> [Work order]: Each line of the material that mentions the word "root" is to be copied.

> [Data records]:
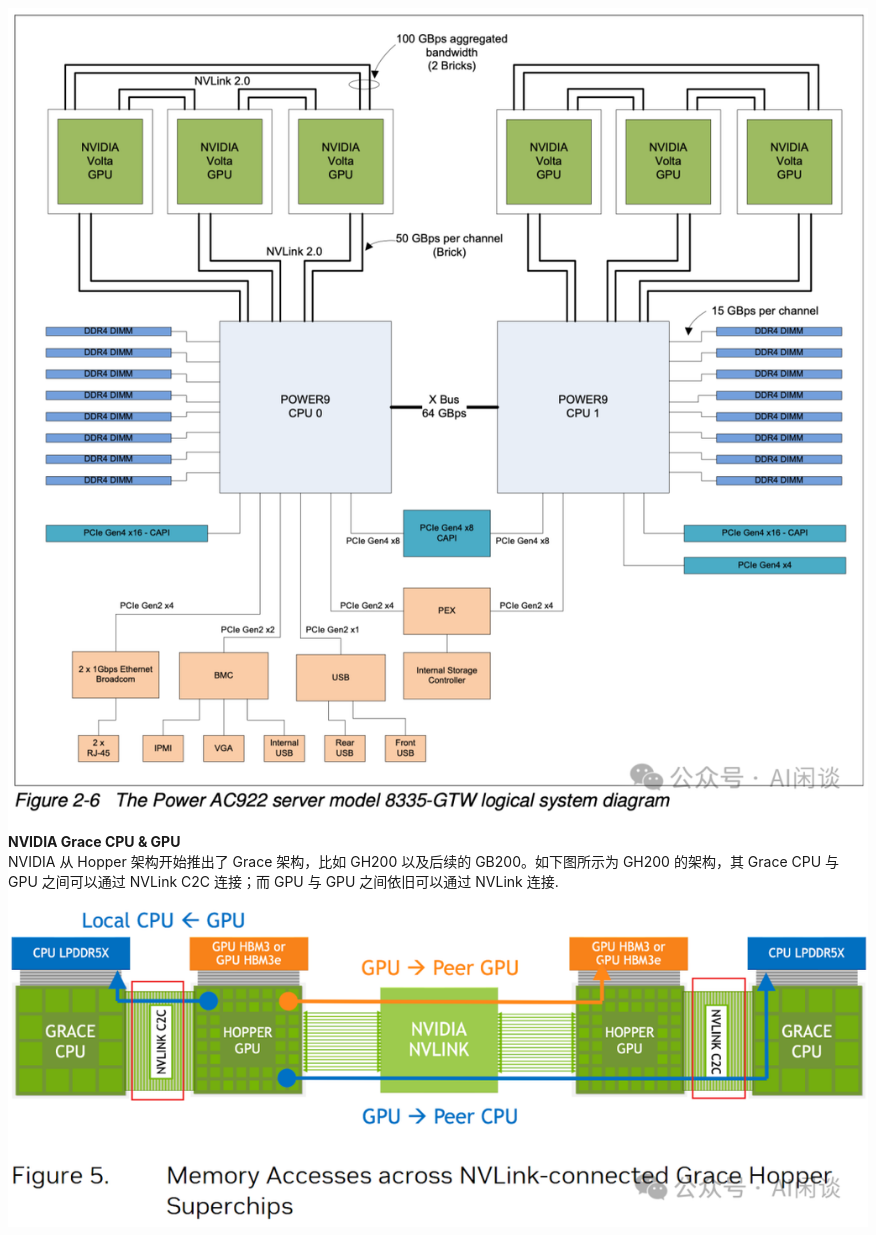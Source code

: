 ![alt text](image-4.png)

**NVIDIA Grace CPU & GPU** <br>
NVIDIA 从 Hopper 架构开始推出了 Grace 架构，比如 GH200 以及后续的 GB200。如下图所示为 GH200 的架构，其 Grace CPU 与 GPU 之间可以通过 NVLink C2C 连接；而 GPU 与 GPU 之间依旧可以通过 NVLink 连接.

![alt text](image-5.png)
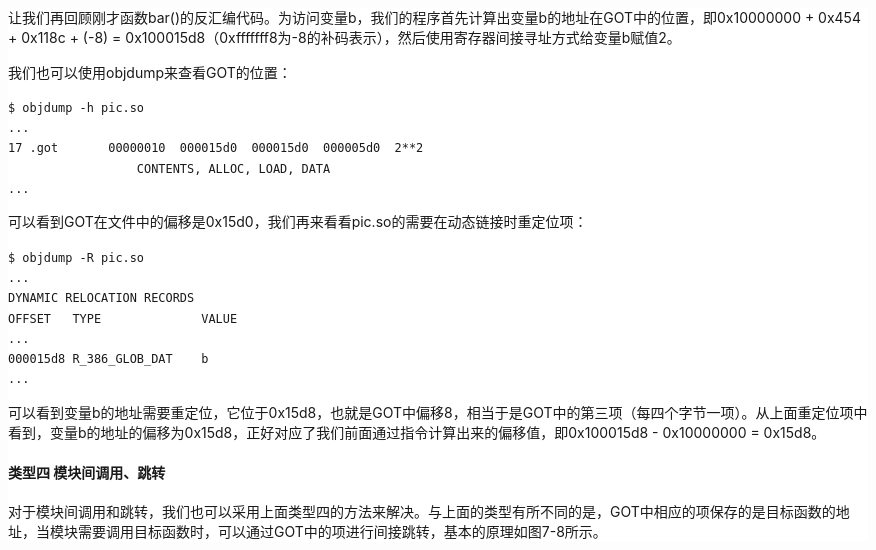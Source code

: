 让我们再回顾刚才函数bar()的反汇编代码。为访问变量b，我们的程序首先计算出变量b的地址在GOT中的位置，即0x10000000 +
0x454 + 0x118c + (-8) =
0x100015d8（0xfffffff8为-8的补码表示），然后使用寄存器间接寻址方式给变量b赋值2。

我们也可以使用objdump来查看GOT的位置：

    $ objdump -h pic.so
    ...
    17 .got       00000010  000015d0  000015d0  000005d0  2**2
                      CONTENTS, ALLOC, LOAD, DATA
    ...

可以看到GOT在文件中的偏移是0x15d0，我们再来看看pic.so的需要在动态链接时重定位项：

    $ objdump -R pic.so
    ...
    DYNAMIC RELOCATION RECORDS
    OFFSET   TYPE              VALUE
    ...
    000015d8 R_386_GLOB_DAT    b
    ...

可以看到变量b的地址需要重定位，它位于0x15d8，也就是GOT中偏移8，相当于是GOT中的第三项（每四个字节一项）。从上面重定位项中看到，变量b的地址的偏移为0x15d8，正好对应了我们前面通过指令计算出来的偏移值，即0x100015d8 -
0x10000000 = 0x15d8。

#### 类型四 模块间调用、跳转

对于模块间调用和跳转，我们也可以采用上面类型四的方法来解决。与上面的类型有所不同的是，GOT中相应的项保存的是目标函数的地址，当模块需要调用目标函数时，可以通过GOT中的项进行间接跳转，基本的原理如图7-8所示。
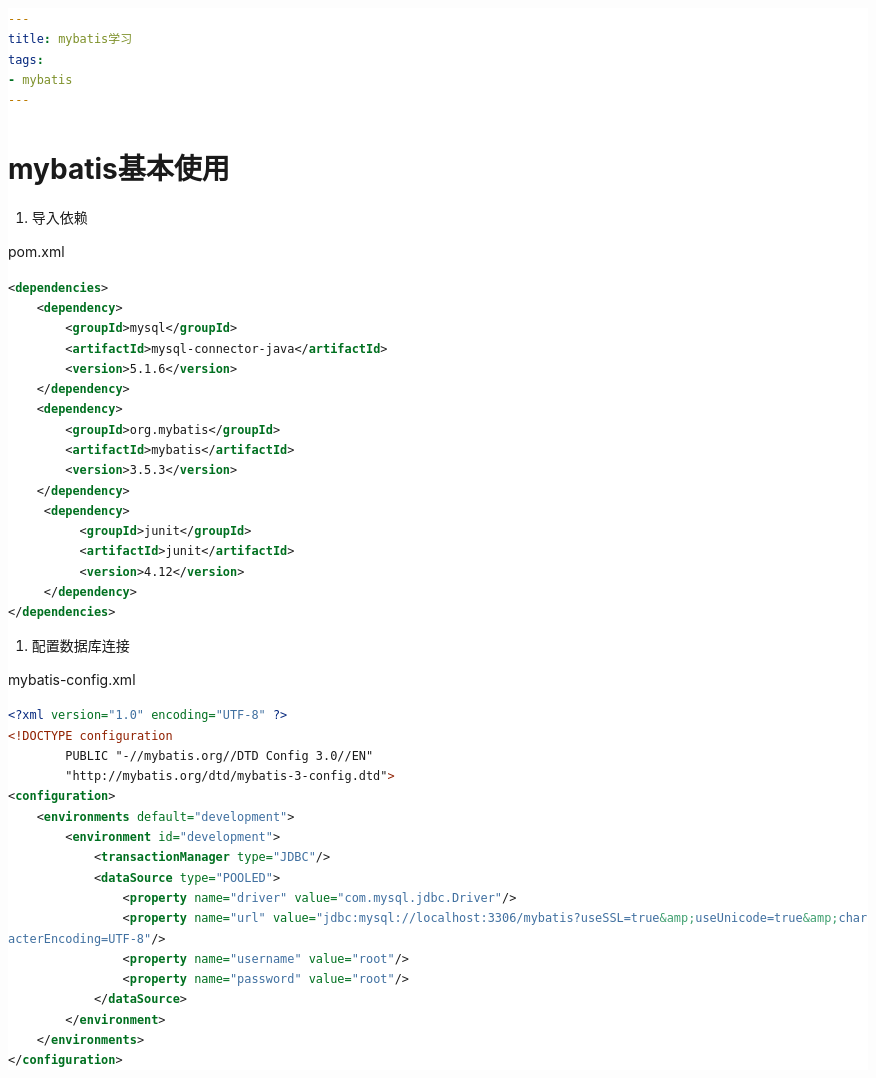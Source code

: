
 ```yaml
---
title: mybatis学习
tags:
- mybatis
---
```


# mybatis基本使用

1. 导入依赖



pom.xml
```xml
<dependencies>
    <dependency>
        <groupId>mysql</groupId>
        <artifactId>mysql-connector-java</artifactId>
        <version>5.1.6</version>
    </dependency>
    <dependency>
        <groupId>org.mybatis</groupId>
        <artifactId>mybatis</artifactId>
        <version>3.5.3</version>
    </dependency>
     <dependency>
          <groupId>junit</groupId>
          <artifactId>junit</artifactId>
          <version>4.12</version>
     </dependency>
</dependencies>
```

1. 配置数据库连接

mybatis-config.xml

```xml
<?xml version="1.0" encoding="UTF-8" ?>
<!DOCTYPE configuration
        PUBLIC "-//mybatis.org//DTD Config 3.0//EN"
        "http://mybatis.org/dtd/mybatis-3-config.dtd">
<configuration>
    <environments default="development">
        <environment id="development">
            <transactionManager type="JDBC"/>
            <dataSource type="POOLED">
                <property name="driver" value="com.mysql.jdbc.Driver"/>
                <property name="url" value="jdbc:mysql://localhost:3306/mybatis?useSSL=true&amp;useUnicode=true&amp;characterEncoding=UTF-8"/>
                <property name="username" value="root"/>
                <property name="password" value="root"/>
            </dataSource>
        </environment>
    </environments>
</configuration>
```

> [Written answer]:
                <property name="username" value="root"/>
                <property name="password" value="root"/>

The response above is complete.